= Certified emission reduction =

Type of carbon emission credit

Certified emission reduction units (CERs) by country of origin October 2012

Certified emission reduction units (CERs) monthly spot prices 2012

Certified emission reductions (CERs) are a type of emission unit (or carbon credits) issued by the Clean Development Mechanism (CDM) Executive Board for emission reductions achieved by CDM projects and verified by a DOE (Designated Operational Entity) under the rules of the Kyoto Protocol.

CERs can be used by Annex 1 countries in order to comply with their emission limitation targets order to comply with their obligations to surrender CERs or emission reduction units (ERUs) for the emissions of their installations. CERs can be held by governmental and private entities on electronic accounts with the UN.

CERs can be purchased from the primary market (purchased from an original party that makes the reduction) or secondary market (resold from a marketplace).

At present, most of the approved CERs are recorded in CDM Registry accounts only. It is only when the CER is actually sitting in an operator's trading account that its value can be monetized through being traded. The UNFCCC's International Transaction Log has already validated and transferred CERs into the accounts of some national climate registries, although European operators are waiting for the European Commission to facilitate the transfer of their units into the registries of their Member States.

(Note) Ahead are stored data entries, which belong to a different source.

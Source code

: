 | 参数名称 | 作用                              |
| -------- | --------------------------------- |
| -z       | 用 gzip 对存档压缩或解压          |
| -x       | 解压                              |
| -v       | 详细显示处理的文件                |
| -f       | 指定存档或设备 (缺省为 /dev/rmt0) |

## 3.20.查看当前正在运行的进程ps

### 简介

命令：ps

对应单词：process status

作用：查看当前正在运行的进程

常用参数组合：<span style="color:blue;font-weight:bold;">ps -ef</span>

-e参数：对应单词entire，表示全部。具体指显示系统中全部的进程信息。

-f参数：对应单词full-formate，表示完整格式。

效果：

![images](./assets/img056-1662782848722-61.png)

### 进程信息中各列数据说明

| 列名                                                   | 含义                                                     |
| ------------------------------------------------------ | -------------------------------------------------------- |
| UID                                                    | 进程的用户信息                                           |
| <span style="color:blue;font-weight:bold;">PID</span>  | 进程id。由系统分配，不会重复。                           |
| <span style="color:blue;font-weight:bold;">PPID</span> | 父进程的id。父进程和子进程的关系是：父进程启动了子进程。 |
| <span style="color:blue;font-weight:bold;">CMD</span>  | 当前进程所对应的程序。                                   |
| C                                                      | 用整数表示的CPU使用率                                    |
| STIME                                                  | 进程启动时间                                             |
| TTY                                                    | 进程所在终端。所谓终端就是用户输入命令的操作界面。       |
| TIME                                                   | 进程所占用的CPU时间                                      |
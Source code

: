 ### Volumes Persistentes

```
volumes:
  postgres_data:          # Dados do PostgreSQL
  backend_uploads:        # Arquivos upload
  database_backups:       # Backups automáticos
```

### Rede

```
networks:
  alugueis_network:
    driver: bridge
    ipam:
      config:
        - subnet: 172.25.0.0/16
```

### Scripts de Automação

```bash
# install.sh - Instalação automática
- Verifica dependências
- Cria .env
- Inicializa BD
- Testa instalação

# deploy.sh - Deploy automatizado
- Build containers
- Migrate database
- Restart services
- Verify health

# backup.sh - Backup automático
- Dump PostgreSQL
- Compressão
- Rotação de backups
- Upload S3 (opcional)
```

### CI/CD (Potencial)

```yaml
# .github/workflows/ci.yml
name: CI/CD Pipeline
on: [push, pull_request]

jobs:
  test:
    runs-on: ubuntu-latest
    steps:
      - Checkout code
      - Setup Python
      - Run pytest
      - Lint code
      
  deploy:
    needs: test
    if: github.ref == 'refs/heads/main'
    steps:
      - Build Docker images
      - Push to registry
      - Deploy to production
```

Temporary CERs and Long CERs are special types of CERs issued for forestry projects. They are two ways of accounting for non-permanence in forestry CDM project activities. Temporary CER or tCER is a CER issued for an afforestation or reforestation project activity under the CDM which expires at the end of the commitment period following the one during which it was issued. Long-term CER or lCER is a CER issued for an afforestation or reforestation project activity which expires at the end of its crediting period.

In August 2008, prices for CERS were $20 a tonne. By September 2012, prices for CERS had collapsed to below $5. This was in response to the Eurozone debt crisis reducing industrial activity and the over-allocation of emission allowances under the European Union Emissions Trading Scheme. The Economist described the Clean Development Mechanism as a "complete disaster in the making" and "in need of a radical overhaul". The Guardian also reported the prolonged downward trend in the price of CERs, which had been traded for as much as $20 (£12.50) a tonne before the 2008 financial crisis to less than $3. In October 2012, CER prices fell to a new low of 1.36 euros a tonne on the London ICE Futures Europe exchange. In October 2012 Thomson Reuters Point Carbon calculated that the oversupply of units from the Clean Development Mechanism and Joint Implementation would be 1,400 million units for the period up to 2020. Point Carbon predicted that CER prices would to drop from €2 to 50 cents. On 12 December 2012 CER prices reached another record low of 31 cents.

In recent times and in an attempt to highlight the drawbacks of carbon offsetting schemes, the term "emission reduction" or "certified emission reduction" is used to design common carbon offsets that may be certified by organizations such as Gold Standard or Verra.